== EXERCISE DATA ==
= = =

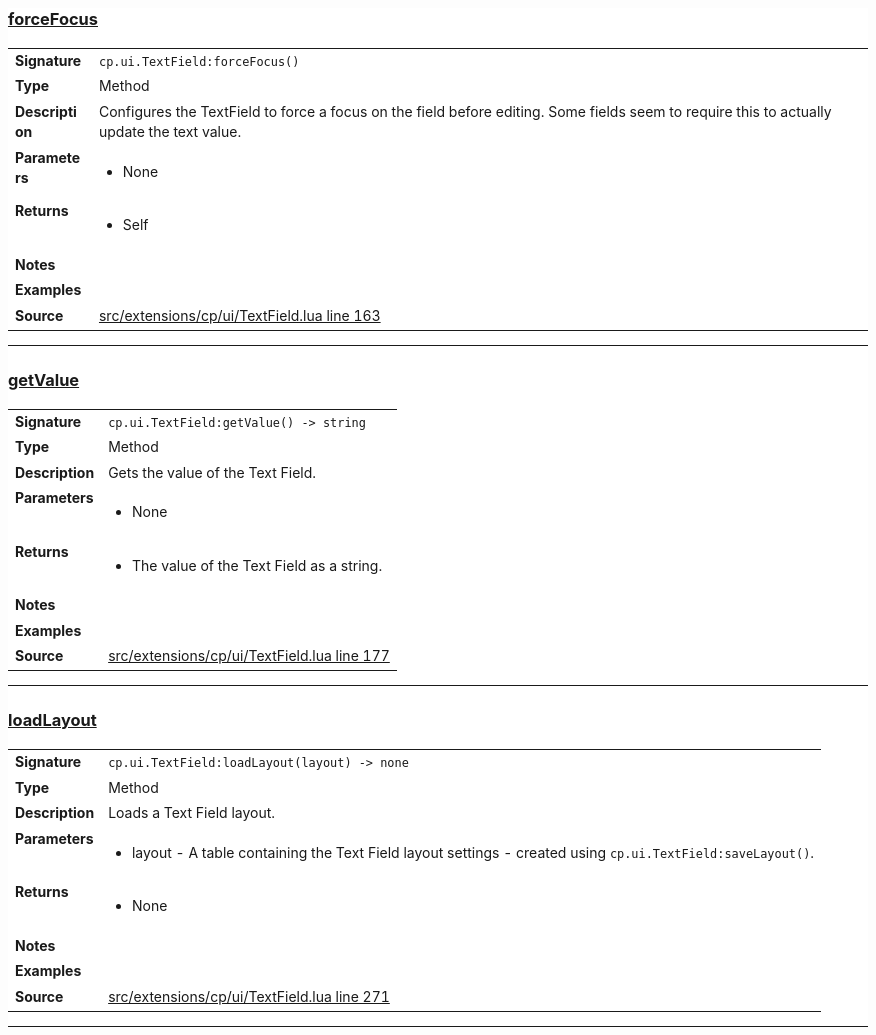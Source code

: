 

### [forceFocus](#forcefocus)

|                                             |                                                                                     |
| --------------------------------------------|-------------------------------------------------------------------------------------|
| **Signature**                               | `cp.ui.TextField:forceFocus()`                                                                    |
| **Type**                                    | Method                                                                     |
| **Description**                             | Configures the TextField to force a focus on the field before editing. Some fields seem to require this to actually update the text value.                                                                     |
| **Parameters**                              | <ul><li>None</li></ul> |
| **Returns**                                 | <ul><li>Self</li></ul>          |
| **Notes**                                   | <ul></ul> |
| **Examples**                                | <ul></ul> |
| **Source**                                  | [src/extensions/cp/ui/TextField.lua line 163](https://github.com/CommandPost/CommandPost/blob/develop/src/extensions/cp/ui/TextField.lua#L163) |

---


### [getValue](#getvalue)

|                                             |                                                                                     |
| --------------------------------------------|-------------------------------------------------------------------------------------|
| **Signature**                               | `cp.ui.TextField:getValue() -> string`                                                                    |
| **Type**                                    | Method                                                                     |
| **Description**                             | Gets the value of the Text Field.                                                                     |
| **Parameters**                              | <ul><li>None</li></ul> |
| **Returns**                                 | <ul><li>The value of the Text Field as a string.</li></ul>          |
| **Notes**                                   | <ul></ul> |
| **Examples**                                | <ul></ul> |
| **Source**                                  | [src/extensions/cp/ui/TextField.lua line 177](https://github.com/CommandPost/CommandPost/blob/develop/src/extensions/cp/ui/TextField.lua#L177) |

---


### [loadLayout](#loadlayout)

|                                             |                                                                                     |
| --------------------------------------------|-------------------------------------------------------------------------------------|
| **Signature**                               | `cp.ui.TextField:loadLayout(layout) -> none`                                                                    |
| **Type**                                    | Method                                                                     |
| **Description**                             | Loads a Text Field layout.                                                                     |
| **Parameters**                              | <ul><li>layout - A table containing the Text Field layout settings - created using `cp.ui.TextField:saveLayout()`.</li></ul> |
| **Returns**                                 | <ul><li>None</li></ul>          |
| **Notes**                                   | <ul></ul> |
| **Examples**                                | <ul></ul> |
| **Source**                                  | [src/extensions/cp/ui/TextField.lua line 271](https://github.com/CommandPost/CommandPost/blob/develop/src/extensions/cp/ui/TextField.lua#L271) |

---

= = =

== WHAT YOU NEED TO DO ==
Lines holding "Returns" in the material above are to be reported.

== THE COMPLETED TASK ==
| **Returns**                                 | <ul><li>Self</li></ul>          |
| **Returns**                                 | <ul><li>The value of the Text Field as a string.</li></ul>          |
| **Returns**                                 | <ul><li>None</li></ul>          |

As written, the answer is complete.